Records for the task START

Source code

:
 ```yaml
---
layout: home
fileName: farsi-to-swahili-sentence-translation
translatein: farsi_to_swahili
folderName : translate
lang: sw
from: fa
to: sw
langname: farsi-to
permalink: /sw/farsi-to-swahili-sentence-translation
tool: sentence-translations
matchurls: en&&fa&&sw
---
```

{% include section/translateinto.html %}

Records for the task END
Records for the task START

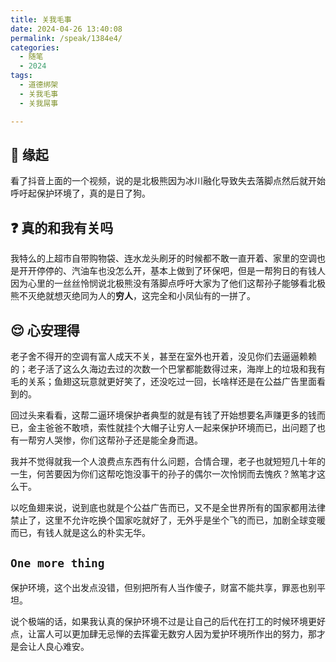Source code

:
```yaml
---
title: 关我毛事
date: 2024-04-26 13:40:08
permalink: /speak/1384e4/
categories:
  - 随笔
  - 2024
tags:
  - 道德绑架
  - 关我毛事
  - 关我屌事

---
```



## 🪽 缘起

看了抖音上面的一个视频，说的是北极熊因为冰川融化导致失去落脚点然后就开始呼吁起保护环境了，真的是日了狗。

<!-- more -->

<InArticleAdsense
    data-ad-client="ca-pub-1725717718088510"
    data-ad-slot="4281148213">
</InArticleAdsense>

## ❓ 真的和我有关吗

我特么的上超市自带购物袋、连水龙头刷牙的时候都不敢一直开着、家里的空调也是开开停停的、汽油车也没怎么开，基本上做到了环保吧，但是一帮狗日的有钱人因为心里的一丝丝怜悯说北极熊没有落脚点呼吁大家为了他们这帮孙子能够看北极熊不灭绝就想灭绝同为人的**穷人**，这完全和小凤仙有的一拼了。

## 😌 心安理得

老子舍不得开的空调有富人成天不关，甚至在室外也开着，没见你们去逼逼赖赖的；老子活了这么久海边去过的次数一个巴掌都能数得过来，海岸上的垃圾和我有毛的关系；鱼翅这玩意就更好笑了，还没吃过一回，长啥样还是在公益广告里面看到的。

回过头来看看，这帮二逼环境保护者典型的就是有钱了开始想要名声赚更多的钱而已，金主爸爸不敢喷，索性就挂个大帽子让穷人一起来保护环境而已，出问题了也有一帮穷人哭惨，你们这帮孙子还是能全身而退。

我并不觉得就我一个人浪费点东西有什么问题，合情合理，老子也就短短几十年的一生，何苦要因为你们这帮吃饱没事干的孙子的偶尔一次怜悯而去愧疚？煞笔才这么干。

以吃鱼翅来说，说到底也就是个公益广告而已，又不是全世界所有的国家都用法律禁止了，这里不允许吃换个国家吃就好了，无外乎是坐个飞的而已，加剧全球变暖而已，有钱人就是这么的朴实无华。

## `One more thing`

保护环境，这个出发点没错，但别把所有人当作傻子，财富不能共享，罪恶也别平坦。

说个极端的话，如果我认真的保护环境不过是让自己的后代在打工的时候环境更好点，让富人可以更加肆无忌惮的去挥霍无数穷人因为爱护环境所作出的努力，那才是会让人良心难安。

Records for the task END
Records for the task START

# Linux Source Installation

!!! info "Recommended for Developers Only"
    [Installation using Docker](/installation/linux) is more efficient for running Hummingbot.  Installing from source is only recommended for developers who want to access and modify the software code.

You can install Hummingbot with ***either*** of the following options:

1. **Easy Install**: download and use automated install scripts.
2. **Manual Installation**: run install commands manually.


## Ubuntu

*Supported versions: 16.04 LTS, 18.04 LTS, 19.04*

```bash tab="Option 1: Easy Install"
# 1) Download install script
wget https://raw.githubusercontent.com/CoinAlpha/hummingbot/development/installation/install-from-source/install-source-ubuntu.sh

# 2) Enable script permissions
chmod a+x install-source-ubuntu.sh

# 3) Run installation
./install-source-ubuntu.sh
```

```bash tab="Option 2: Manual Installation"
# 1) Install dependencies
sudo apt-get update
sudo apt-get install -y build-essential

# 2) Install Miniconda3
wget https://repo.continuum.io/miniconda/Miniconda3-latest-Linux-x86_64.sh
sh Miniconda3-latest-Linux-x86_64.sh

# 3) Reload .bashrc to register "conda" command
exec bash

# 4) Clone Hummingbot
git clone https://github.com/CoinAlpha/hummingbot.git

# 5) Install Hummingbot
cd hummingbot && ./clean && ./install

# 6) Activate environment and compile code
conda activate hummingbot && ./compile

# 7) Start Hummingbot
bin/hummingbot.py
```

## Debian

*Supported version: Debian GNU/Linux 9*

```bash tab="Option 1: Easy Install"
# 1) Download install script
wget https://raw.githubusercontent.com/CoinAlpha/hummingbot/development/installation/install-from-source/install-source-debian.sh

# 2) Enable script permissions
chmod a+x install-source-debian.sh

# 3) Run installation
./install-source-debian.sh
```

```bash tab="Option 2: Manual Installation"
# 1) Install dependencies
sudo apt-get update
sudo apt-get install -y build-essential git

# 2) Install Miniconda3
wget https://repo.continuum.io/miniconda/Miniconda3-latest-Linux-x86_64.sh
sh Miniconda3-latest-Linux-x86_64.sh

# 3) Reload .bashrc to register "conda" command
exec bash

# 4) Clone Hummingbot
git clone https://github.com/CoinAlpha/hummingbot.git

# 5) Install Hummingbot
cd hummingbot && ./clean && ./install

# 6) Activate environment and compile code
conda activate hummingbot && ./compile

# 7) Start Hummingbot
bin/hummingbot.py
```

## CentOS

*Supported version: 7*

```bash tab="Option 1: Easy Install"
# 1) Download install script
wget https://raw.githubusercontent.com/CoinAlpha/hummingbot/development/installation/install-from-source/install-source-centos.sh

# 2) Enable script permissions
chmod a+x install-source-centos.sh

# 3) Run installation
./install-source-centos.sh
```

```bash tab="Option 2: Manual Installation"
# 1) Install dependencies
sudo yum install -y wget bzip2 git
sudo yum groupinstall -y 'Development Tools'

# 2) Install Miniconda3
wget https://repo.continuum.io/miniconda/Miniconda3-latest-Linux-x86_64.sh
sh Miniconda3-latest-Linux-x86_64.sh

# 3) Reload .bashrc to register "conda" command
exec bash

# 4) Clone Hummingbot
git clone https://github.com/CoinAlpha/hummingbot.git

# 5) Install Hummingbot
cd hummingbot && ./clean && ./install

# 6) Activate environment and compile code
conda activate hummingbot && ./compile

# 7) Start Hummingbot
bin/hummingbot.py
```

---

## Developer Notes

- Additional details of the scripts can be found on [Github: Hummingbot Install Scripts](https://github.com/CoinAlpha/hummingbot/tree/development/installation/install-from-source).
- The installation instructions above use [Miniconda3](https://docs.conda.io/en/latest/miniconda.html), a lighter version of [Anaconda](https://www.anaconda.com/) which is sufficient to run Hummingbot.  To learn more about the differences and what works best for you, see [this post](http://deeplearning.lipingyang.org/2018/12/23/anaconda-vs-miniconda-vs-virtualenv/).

Records for the task END

### Assignment
Lines above containing "data": give their number only.

### Answer to this task
2